To address the discussed issues, we assessed the L-V relationship variables (L0, v0, Aline, and S) using modified multi-point methods at different highest submaximal loads and in-field two-point methods at different heaviest loads, and compared them to the standard method. The main objective of the present study was to identify the lowest submaximal load and the corresponding mean barbell velocity to validate the aforementioned L-V relationship variables. We hypothesized that selecting a relatively lighter heavy-load point instead of 90%1RM might be sufficient to establish a valid L-V relationship in both the multiple-point and two-point methods.
Methods
Subjects
Twenty college amateur athletes volunteered to participate in this study (age: 22.8 ± 1.7 years, height: 1.77 ± 0.06 m, body mass: 78.7 ± 9.9 kg, resistance training experience: 4.6 ± 2.4 years, absolute squat 1RM = 141.1 ± 16.0 kg, relative squat 1RM = 1.79 ± 0.30). Subjects were instructed to avoid any strenuous low-limb exercises during the testing sessions. They were informed of the study procedures and signed a written informed consent form prior to initiating the study (The study started from January 2024 until March). The study protocol adhered to the tenets of the Declaration of Helsinki.
Study design
A repeated design was employed to investigate the lightest load that validated L-V relationship variables of back squat in modified multiple-point methods at different highest submaximal loads and in-field two-point methods at different heavy loads. Participants attended the laboratory on eight occasions over three consecutive weeks, with all sessions being separated by 48–72 hours. The first session was dedicated to familiarizing the participants with the back squat. The second session aimed to determine their 1RM. The third session was used for modelling the L-V relationship through the standard method (20%, 40%, 60%, 70%, 80% and 90% 1RM) and 4 modified multiple-point methods at different highest submaximal loads (using the same incremental loads but with the heaviest load for modelling at 80, 70, 60, 40% 1RM). Sessions 4–8 were applied to modelled five in-field two-point methods at different heavy loads (20%&90%, 20%&80%, 20%&70%, 20%&60%, and 20%&40% 1RM, respectively). Testing sessions were performed at the same time of the day for each participant (±1 h) and under similar environmental conditions (~26°C and ~70% humidity).
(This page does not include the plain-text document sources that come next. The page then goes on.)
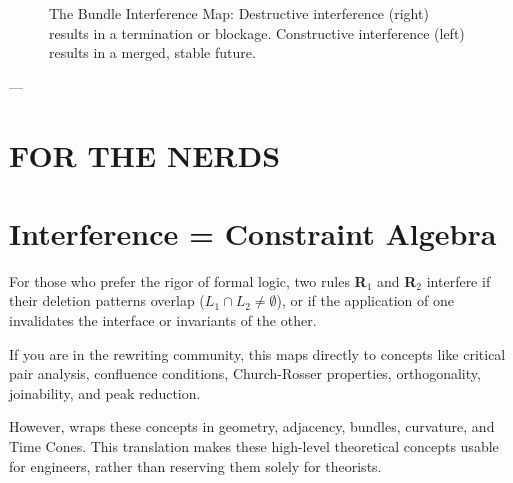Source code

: \begin{figure}[h]
\centering
{}
\caption{The Bundle Interference Map: Destructive interference (right) results in a termination or blockage. Constructive interference (left) results in a merged, stable future.}
\end{figure}

---

\section*{\textbf{FOR THE NERDS\texttrademark}}

\section{\texorpdfstring{\textbf{Interference = Constraint Algebra}}{12.13 --- Interference = Constraint Algebra}}

For those who prefer the rigor of formal logic, two rules \textbf{R$_1$} and \textbf{R$_2$} interfere if their deletion patterns overlap ($L_1 \cap L_2 \neq \emptyset$), or if the application of one invalidates the interface or invariants of the other.

If you are in the rewriting community, this maps directly to concepts like critical pair analysis, confluence conditions, Church-Rosser properties, orthogonality, joinability, and peak reduction.

However, \COMPUTER{} wraps these concepts in geometry, adjacency, bundles, curvature, and Time Cones. This translation makes these high-level theoretical concepts usable for engineers, rather than reserving them solely for theorists.

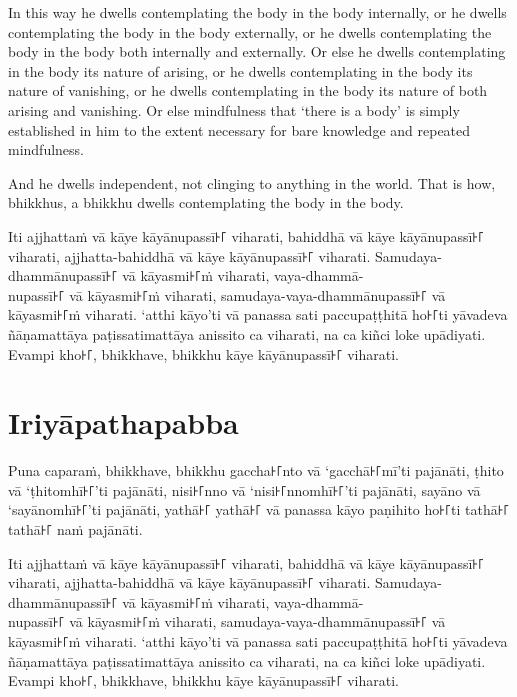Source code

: In this way he dwells contemplating the body in the body internally, or he
dwells contemplating the body in the body externally, or he dwells contemplating
the body in the body both internally and externally. Or else he dwells
contemplating in the body its nature of arising, or he dwells contemplating in
the body its nature of vanishing, or he dwells contemplating in the body its
nature of both arising and vanishing. Or else mindfulness that ‘there is a body’
is simply established in him to the extent necessary for bare knowledge and
repeated mindfulness.

And he dwells independent, not clinging to anything in the world. That is how,
bhikkhus, a bhikkhu dwells contemplating the body in the body.


\paliPage

Iti ajjhattaṁ vā kāye kāyānupassī꜔꜒ viharati, bahiddhā vā kāye kāyānupassī꜔꜒
viharati, ajjhatta-bahiddhā vā kāye kāyānupassī꜔꜒ viharati. Samudaya-dhammānupassī꜔꜒
vā kāyasmi꜔꜒ṁ viharati, vaya-dhammā-\\
nupassī꜔꜒ vā kāyasmi꜔꜒ṁ viharati, samudaya-vaya-dhammānupassī꜔꜒ vā kāyasmi꜔꜒ṁ viharati.
‘atthi kāyo’ti vā panassa sati paccupaṭṭhitā ho꜔꜒ti yāvadeva ñāṇamattāya
paṭissatimattāya anissito ca viharati, na ca kiñci loke upādiyati. Evampi kho꜔꜒,
bhikkhave, bhikkhu kāye kāyānupassī꜔꜒ viharati.


\section*{Iriyāpathapabba}

Puna caparaṁ, bhikkhave, bhikkhu gaccha꜔꜒nto vā ‘gacchā꜔꜒mī’ti pajānāti, ṭhito vā
‘ṭhitomhī꜔꜒’ti pajānāti, nisi꜔꜒nno vā ‘nisi꜔꜒nnomhī꜔꜒’ti pajānāti, sayāno vā
‘sayānomhī꜔꜒’ti pajānāti, yathā꜔꜒ yathā꜔꜒ vā panassa kāyo paṇihito ho꜔꜒ti tathā꜔꜒ tathā꜔꜒
naṁ pajānāti.

Iti ajjhattaṁ vā kāye kāyānupassī꜔꜒ viharati, bahiddhā vā kāye kāyānupassī꜔꜒
viharati, ajjhatta-bahiddhā vā kāye kāyānupassī꜔꜒ viharati. Samudaya-dhammānupassī꜔꜒
vā kāyasmi꜔꜒ṁ viharati, vaya-dhammā-\\
nupassī꜔꜒ vā kāyasmi꜔꜒ṁ viharati, samudaya-vaya-dhammānupassī꜔꜒ vā kāyasmi꜔꜒ṁ viharati.
‘atthi kāyo’ti vā panassa sati paccupaṭṭhitā ho꜔꜒ti yāvadeva ñāṇamattāya
paṭissatimattāya anissito ca viharati, na ca kiñci loke upādiyati. Evampi kho꜔꜒,
bhikkhave, bhikkhu kāye kāyānupassī꜔꜒ viharati.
Familiarity test (Session 1)
Height (Yunpeng Technology Development Co., Ltd, Dalian, China) and body mass (In Body 270, Biospace, California, USA) were assessed at the beginning of the session, then they were instructed on how to properly perform the squat and carried out some practice sets with light and medium loads. For the squat exercise, participants initially stood upright with their hips and knees locked, and the barbell rested across their upper back/shoulders for all the sessions. Upon the investigator’s command of “squat”, participants descended until the middle of their thighs reached parallel to the ground. Subsequently, participants were encouraged to return immediately to the starting position with maximum movement velocity (utilizing the stretch-shortening cycle). A non-elastic cardboard marker was placed at the lowest point of the squat to define the range of motion. Participants were instructed to keep their heels in contact with the ground and not to wear weight belts during any attempt to prevent fluctuations in movement velocity.
1RM Test (Session 2)
After 48 hours of the familiarity test, we conducted the 1RM test for the back squat. Participants began with a standardized warm-up, consisting of 3 minutes of running at a pace of 6 km/h on a treadmill (ShuHua Sports, Quanzhou, China), three sets of the World’s Greatest Stretch, three sets of side lunges (10 repetitions per set), and 10 repetitions of empty barbell squats (20 kg, ShuHua Sports, Quanzhou, China). Subsequently, participants completed an incremental load test, comprising five attempts at 50% of their self-reported 1RM, three attempts at 70% of their self-reported 1RM, and one attempt at 90% of their self-reported 1RM. This was followed by lifts at progressively heavier loads ranging from 0.5 to 5 kg until they achieved their 1RM. Rest periods of approximately 3–5 minutes were provided between sets, and participants were given the opportunity to retry if they failed.
Standard and modified multi-point L-V relationship Test (Session 3)
The multi-point test was conducted 72 hours after the 1RM test. Participants began with a standardized warm-up, consistent with the 1RM test. Subsequently, they performed squats at 20%, 40%, 60%, 70%, 80%, and 90% of their 1RM in sequence (3 repetitions for 20% and 40%1RM, 2 repetitions for 60% and 70%1RM, and one repetition for 80% and 90%1RM). The fastest MV that met the specified movement requirements was recorded for each load. 3–5 min of rest was provided between loads.
In field two-point test (Session 4–8)
The two-point tests were conducted in repeated orders: 20&90%1RM, 20&80%1RM, 20&70%1RM, 20&60%1RM and 20&40%1RM. The first two-point test was administered 72 hours after session 3, with participants completing a standardized warm-up consistent with the 1RM test. Subsequently, they performed the two specified test loads. Approximately 3 minutes of rest was provided between the two loads. The repetitions for each load and the data collection strategy were consistent with the multi-point test. Each two-point test was conducted with a 48-hour interval.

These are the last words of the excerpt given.